Adding Sleeping Pills to a Person’s Food or Drink Constitutes Criminal Harm

Adding Sleeping Pills to a Person's Food or Drink Constitutes Criminal Harm

Criminal Division
Case Number: 2016/15735

Decision Number: 2017/8207

“Text of Justice”

COURT: First Instance Criminal Court
JURISDICTION: Acquittal

By appealing the decision of the local court and reading the document,
the following issues were discussed and evaluated:
On the date of the incident, the defendant was serving as a Sergeant Major at the regional gendarmerie headquarters, and the complainant… was serving as a Specialist Sergeant Major at the regional gendarmerie headquarters. At the time of the incident, the cook responsible for the regional gendarmerie command’s mess hall was preparing dinner for the witness… while the victim…, who was the non-commissioned officer on duty that day, filled a bowl on the table with tzatziki and turned away.

The defendant… stated that he threw away the brand of medicine he used, that the cook noticed while stirring the bowl, but thinking that salt had been added to the tzatziki pot, he emptied the bowl into the tzatziki pot and told the defendant that no gendarmerie officer could use any other plate but this one, and that only the non-commissioned officers on duty could eat from this bowl. When the complainant drank the tzatziki containing the medication, he experienced drowsiness due to weakness, and according to the report dated 28/06/2013 received by the Izmir Institute of Forensic Medicine regarding the complainant’s blood samples, 57.0 ng/ml … was detected in his blood, which could only have come from the medication the defendant added to his own food container.

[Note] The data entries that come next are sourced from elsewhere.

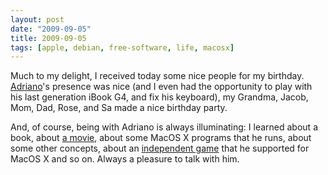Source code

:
 ```yaml
---
layout: post
date: "2009-09-05"
title: 2009-09-05
tags: [apple, debian, free-software, life, macosx]
---
```

Much to my delight, I received today some nice people for my
birthday. [Adriano](http://www.binoklo.com/)'s presence was nice
(and I even had the opportunity to play with his last generation
iBook G4, and fix his keyboard), my Grandma, Jacob, Mom, Dad, Rose,
and Sa made a nice birthday party.

And, of course, being with Adriano is always illuminating: I
learned about a book, about
[a movie](http://www.imdb.com/title/tt0089457/), about some MacOS X
programs that he runs, about some other concepts, about an
[independent game](http://www.worldofgoo.com/) that he supported
for MacOS X and so on. Always a pleasure to talk with him.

It is clear that the defendant added the drug to the food container to put the sergeant, who was on duty between 3:00 a.m. and 6:00 a.m. on the night of the incident, to sleep, that the witness saw the cook pour the bowl into the tzatziki pot, that he did not make a sound, and that he committed the crime of intentional injury, yet the defendant was acquitted instead of being convicted. His acquittal in writing, based on unjust and arbitrary errors, required the reversal of this decision was overturned, and in this context, the prosecutor’s objections were deemed appropriate. Upon request made in accordance with Article 321 of the Code of Criminal Procedure No. 1412, the decision, which was in force together with Article 8/1 of Law No. 8/1, was unanimously overturned on 06/2017.